Anyway, we get over to Mike and Beth’s boat and Andrew goes right to the bar, as usual. I situated myself right in the middle of the throng of humans to make sure I’m close by when the food comes out.
Beth came over, rubbed my head and gave me a kiss. I love Beth! Then everyone else welcomed me. Mike was inside getting the food ready to put on the grill. Nobody spoke to Andrew.
When Mike came out and saw me, he came right up to me and said, “Thanks for coming. And please see what you can do to keep Andrew from drinking all my booze tonight."
Mike was holding a bowl of raw hamburger meat and when he saw me sniffing it, he dipped his hand in, came out with a big glob of meat and put it down on the dock for me to eat. Now, this is my only complaint about Mike. Who or what does he think I am? I’m Danny the Dog! I have a sophisticated palate; I’m a gourmand. I do not eat raw food! I don’t care if you call it steak tartare or sushi – I’m not eating it if it’s not cooked.

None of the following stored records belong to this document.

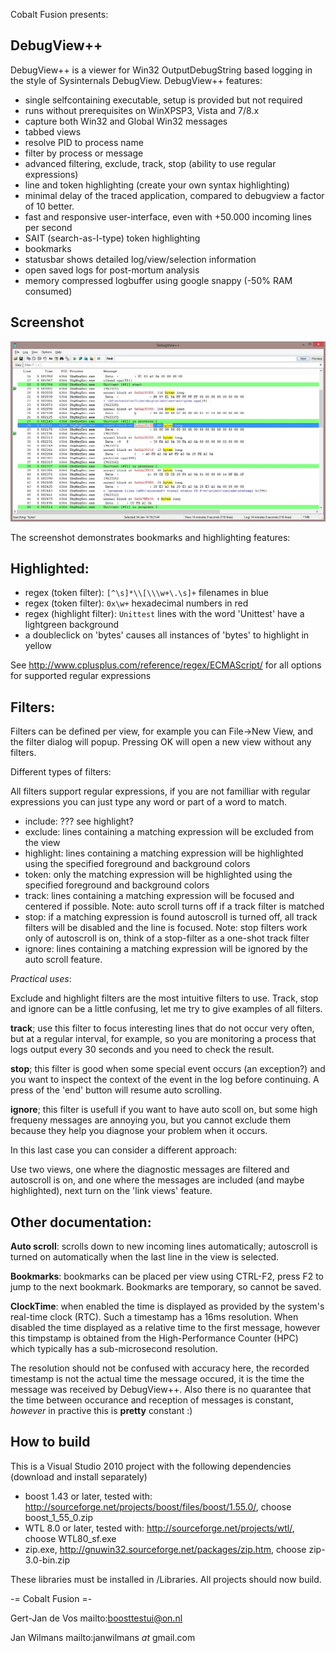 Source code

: Cobalt Fusion presents:

DebugView++
----------

DebugView++ is a viewer for Win32 OutputDebugString based logging in the style of
Sysinternals DebugView. DebugView++ features:

- single selfcontaining executable, setup is provided but not required
- runs without prerequisites on WinXPSP3, Vista and 7/8.x
- capture both Win32 and Global Win32 messages
- tabbed views
- resolve PID to process name
- filter by process or message
- advanced filtering, exclude, track, stop (ability to use regular expressions) 
- line and token highlighting (create your own syntax highlighting)
- minimal delay of the traced application, compared to debugview a factor of 10 better.
- fast and responsive user-interface, even with +50.000 incoming lines per second
- SAIT (search-as-I-type) token highlighting
- bookmarks
- statusbar shows detailed log/view/selection information
- open saved logs for post-mortum analysis
- memory compressed logbuffer using google snappy (-50% RAM consumed)


Screenshot
----------
![DebugView++ Screenshot](/DebugView++/art/syntax_high.jpg "DebugView++ Screenshot")

The screenshot demonstrates bookmarks and highlighting features:

Highlighted:
------------
- regex (token filter):     ``[^\s]*\\[\\\w+\.\s]+``    filenames in blue
- regex (token filter):     ``0x\w+``                   hexadecimal numbers in red
- regex (highlight filter): ``Unittest``                lines with the word 'Unittest' have a lightgreen background
- a doubleclick on 'bytes' causes all instances of 'bytes' to highlight in yellow

See http://www.cplusplus.com/reference/regex/ECMAScript/ for all options for supported regular expressions

Filters:
--------

Filters can be defined per view, for example you can File->New View, and the filter dialog will popup.
Pressing OK will open a new view without any filters. 

Different types of filters:

All filters support regular expressions, if you are not familliar with regular expressions you can
just type any word or part of a word to match.

- include: ??? see highlight?
- exclude: lines containing a matching expression will be excluded from the view
- highlight: lines containing a matching expression will be highlighted using the specified foreground and background colors
- token: only the matching expression will be highlighted using the specified foreground and background colors
- track: lines containing a matching expression will be focused and centered if possible. Note: auto scroll turns off if a track filter is matched 
- stop: if a matching expression is found autoscroll is turned off, all track filters will be disabled and the line is focused. Note: stop filters work only of autoscroll is on, think of a stop-filter as a one-shot track filter
- ignore: lines containing a matching expression will be ignored by the auto scroll feature. 

*Practical uses*:

Exclude and highlight filters are the most intuitive filters to use. Track, stop and ignore can be a little confusing, let me try to give examples of all filters.

**track**; use this filter to focus interesting lines that do not occur very often, but at a regular interval, for example, so you are monitoring a process that logs output every 30 seconds and you need to check the result. 

**stop**; this filter is good when some special event occurs (an exception?) and you want to inspect the context of the event in the log before continuing. A press of the 'end' button will resume auto scrolling.

**ignore**; this filter is usefull if you want to have auto scoll on, but some high frequeny messages are annoying you, but you cannot exclude them because they help you diagnose your problem when it occurs.

In this last case you can consider a different approach:

Use two views, one where the diagnostic messages are filtered and autoscroll is on, and one where the messages are included (and maybe highlighted), next turn on the 'link views' feature.



Other documentation:
--------------------

**Auto scroll**: scrolls down to new incoming lines automatically; autoscroll is turned on automatically when the last line in the view is selected.

**Bookmarks**: bookmarks can be placed per view using CTRL-F2, press F2 to jump to the next bookmark. Bookmarks are temporary, so cannot be saved.

**ClockTime**: when enabled the time is displayed as provided by the system's real-time clock (RTC). Such a timestamp has a 16ms resolution. When disabled the time displayed as a relative time to the first message, however this timpstamp is obtained from the High-Performance Counter (HPC) which typically has a sub-microsecond resolution.

The resolution should not be confused with accuracy here, the recorded timestamp is not the actual time the message occured, it is the time the message was received by DebugView++. Also there is no quarantee that the time between occurance and reception of messages is constant, *however* in practive this is **pretty** constant :)


How to build
------------

This is a Visual Studio 2010 project with the following dependencies (download and install separately)
- boost 1.43 or later, tested with: http://sourceforge.net/projects/boost/files/boost/1.55.0/, choose boost_1_55_0.zip
- WTL 8.0 or later, tested with: http://sourceforge.net/projects/wtl/, choose WTL80_sf.exe
- zip.exe, http://gnuwin32.sourceforge.net/packages/zip.htm, choose zip-3.0-bin.zip

These libraries must be installed in /Libraries. All projects should now build.

-= Cobalt Fusion =-

Gert-Jan de Vos
mailto:boosttestui@on.nl

Jan Wilmans
mailto:janwilmans _at_ gmail.com
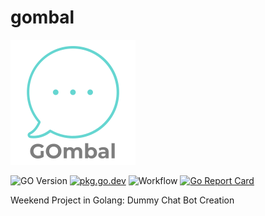 # gombal

![GOmbal](asset/logo.png)

![GO Version](https://img.shields.io/github/go-mod/go-version/adityasidharta/gombal)
[![pkg.go.dev](https://img.shields.io/badge/go.dev-reference-007d9c?logo=go&logoColor=white&style=flat-square)](https://pkg.go.dev/github.com/adityasidharta/gombal?tab=overview)
![Workflow](https://github.com/adityasidharta/gombal/workflows/Go/badge.svg)
[![Go Report Card](https://goreportcard.com/badge/github.com/adityasidharta/gombal)](https://goreportcard.com/report/github.com/adityasidharta/gombal)


Weekend Project in Golang: Dummy Chat Bot Creation
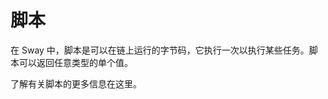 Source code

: <script setup>
  import { data } from '../../versions.data'
  const { forc } = data
  const url = `
    https://docs.fueldev.xyz/docs/sway/sway-program-types/scripts/#scripts-and-the-sdks
  `
</script>

# 脚本

在 Sway 中，脚本是可以在链上运行的字节码，它执行一次以执行某些任务。脚本可以返回任意类型的单个值。

了解有关脚本的更多信息<a :href="url" target="_blank" rel="noreferrer">在这里</a>。

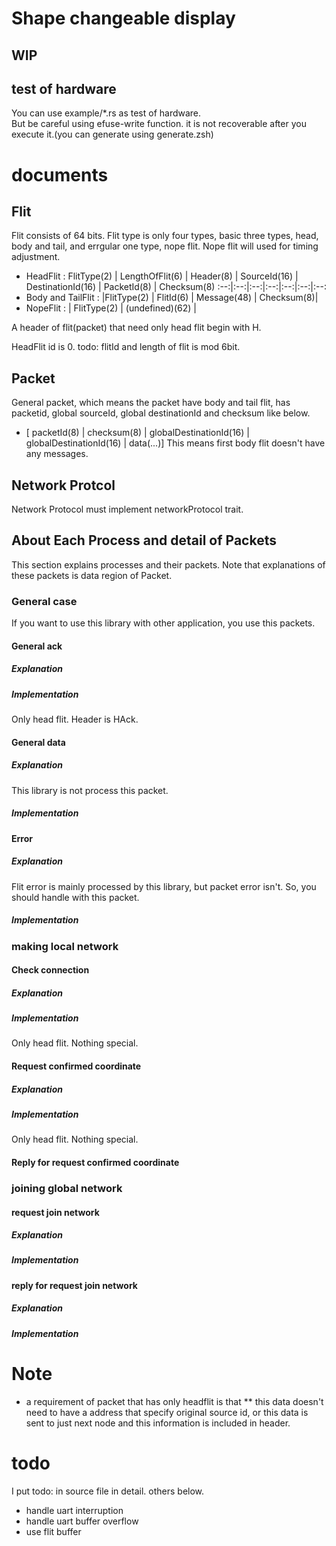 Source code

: # Shape changeable display

## WIP

## test of hardware
You can use example/\*.rs as test of hardware.  
But be careful using efuse-write function. it is not recoverable after you execute it.(you can generate using generate.zsh)
<!-- But you should not use efuse.rs before  -->

# documents
## Flit
Flit consists of 64 bits. Flit type is only four types, basic three types, head, body and tail, and errgular one type, nope flit.
Nope flit will used for timing adjustment.
* HeadFlit : 
FlitType(2) | LengthOfFlit(6) | Header(8) | SourceId(16) | DestinationId(16) | PacketId(8) | Checksum(8)
:--:|:--:|:--:|:--:|:--:|:--:|:--:
* Body and TailFlit : 
|FlitType(2) | FlitId(6) | Message(48) | Checksum(8)|
* NopeFlit : 
| FlitType(2) | (undefined)(62) |

A header of flit(packet) that need only head flit begin with H.

HeadFlit id is 0.
todo: flitId and length of flit is mod 6bit.

## Packet
General packet, which means the packet have body and tail flit, has packetid, global sourceId, global destinationId and checksum like below.
* [ packetId(8) | checksum(8) | globalDestinationId(16) | globalDestinationId(16) | data(...)]
This means first body flit doesn't have any messages.

## Network Protcol
Network Protocol must implement networkProtocol trait.

## About Each Process and detail of Packets
This section explains processes and their packets.
Note that explanations of these packets is data region of Packet.

### General case
If you want to use this library with other application, you use this packets.

#### General ack
##### Explanation
##### Implementation
Only head flit. 
Header is HAck.

#### General data
##### Explanation
This library is not process this packet.
##### Implementation

#### Error
##### Explanation
Flit error is mainly processed by this library, but packet error isn't.
So, you should handle with this packet.
##### Implementation

### making local network

#### Check connection
##### Explanation
##### Implementation
Only head flit. Nothing special.
#### Request confirmed coordinate
##### Explanation
##### Implementation
Only head flit. Nothing special.
#### Reply for request confirmed coordinate

### joining global network

#### request join network
##### Explanation
##### Implementation

#### reply for request join network
##### Explanation
##### Implementation

# Note
* a requirement of packet that has only headflit is that
** this data doesn't need to have a address that specify original source id, or this data is sent to just next node and this information is included in header.

# todo
I put todo: in source file in detail. others below.
* handle uart interruption
* handle uart buffer overflow 
* use flit buffer
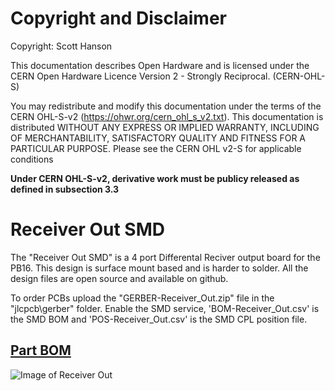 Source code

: # Copyright and Disclaimer
Copyright: Scott Hanson

This documentation describes Open Hardware and is licensed under the CERN Open Hardware Licence Version 2 - Strongly Reciprocal. (CERN-OHL-S)

You may redistribute and modify this documentation under the terms of the CERN OHL-S-v2 (https://ohwr.org/cern_ohl_s_v2.txt). This documentation is distributed WITHOUT ANY EXPRESS OR IMPLIED WARRANTY, INCLUDING OF MERCHANTABILITY, SATISFACTORY QUALITY AND FITNESS FOR A PARTICULAR PURPOSE. Please see the CERN OHL v2-S for applicable conditions

**Under CERN OHL-S-v2, derivative work must be publicy released as defined in subsection 3.3**

# Receiver Out SMD

The "Receiver Out SMD" is a 4 port Differental Reciver output board for the PB16. This design is surface mount based and is harder to solder. All the design files are open source and available on github.

To order PCBs upload the "GERBER-Receiver_Out.zip" file in the "jlcpcb\gerber" folder. Enable the SMD service, 'BOM-Receiver_Out.csv' is the SMD BOM and 'POS-Receiver_Out.csv' is the SMD CPL position file.

## [Part BOM](https://github.com/computergeek1507/PB_16/raw/master/Receiver_Out_SMD/Receiver_Out_BOM.ods)

![Image of Receiver Out](https://github.com/computergeek1507/PB_16/raw/master/Receiver_Out_SMD/Receiver_Out.png)


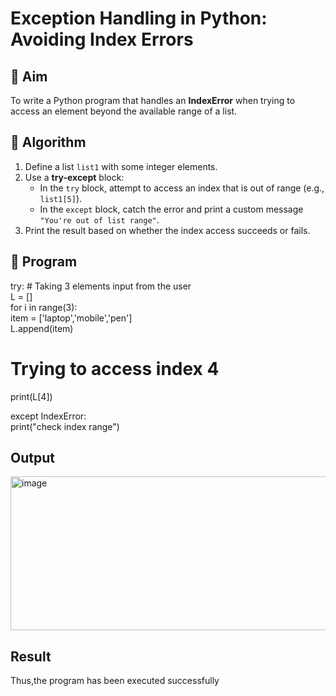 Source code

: # Exception Handling in Python: Avoiding Index Errors

## 🎯 Aim
To write a Python program that handles an **IndexError** when trying to access an element beyond the available range of a list.

## 🧠 Algorithm
1. Define a list `list1` with some integer elements.
2. Use a **try-except** block:
   - In the `try` block, attempt to access an index that is out of range (e.g., `list1[5]`).
   - In the `except` block, catch the error and print a custom message `"You're out of list range"`.
3. Print the result based on whether the index access succeeds or fails.

## 🧾 Program


try:
    # Taking 3 elements input from the user<br>
    L = []<br>
    for i in range(3):<br>
        item = ['laptop','mobile','pen']<br>
        L.append(item)<br>

 # Trying to access index 4<br>
 print(L[4])<br>

except IndexError:<br>
    print("check index range")<br>
## Output
<img width="957" height="246" alt="image" src="https://github.com/user-attachments/assets/a4d80716-4f7e-4595-9516-f62dcf6dac89" />


## Result
Thus,the program has been executed successfully
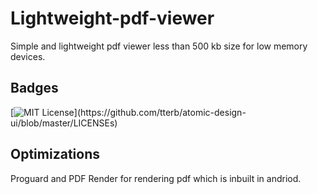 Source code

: 
# Lightweight-pdf-viewer

Simple and lightweight pdf viewer less than 500 kb size for low memory devices.


## Badges


[![MIT License](https://img.shields.io/apm/l/atomic-design-ui.svg?)](https://github.com/tterb/atomic-design-ui/blob/master/LICENSEs)

  
## Optimizations

Proguard and  PDF Render for rendering pdf which is inbuilt in andriod.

After Mike picking up the meat, putting it to my mouth, and me turning my head away a few times. Mike finally got the message. He shrugged and told me he’d make a special hamburger just for me and asked how I wanted it cooked. Two woofs meant well done. And that’s how I got it. Mike sure makes great hamburgers. He puts a lot of stuff in them, but the ingredients are top secret. He won’t even trust me with the recipe.
Just one more thing. As Mike was mashing up the meat to make into patties, his next-door neighbor, Big Joe, put on some music and Mike started to do a little jig. Having no hands, I can’t clap, so I barked along with his dancing. Mike ain’t no Fred Astaire, and he ain’t no twinkle toes, but for a human he has a certain rhythm.
So that was my night out. Somehow, Andrew did not fall in the water and I got him home in one piece. As I was putting him to bed, I noticed he had the yo-yo in his hand. I gave him a questioning look. He told me he had tied the string too tight around his finger and couldn’t get it off. As I turned off the light, I looked at the poor fool; he was clutching his precious yo-yo to his bosom like it was a teddy bear.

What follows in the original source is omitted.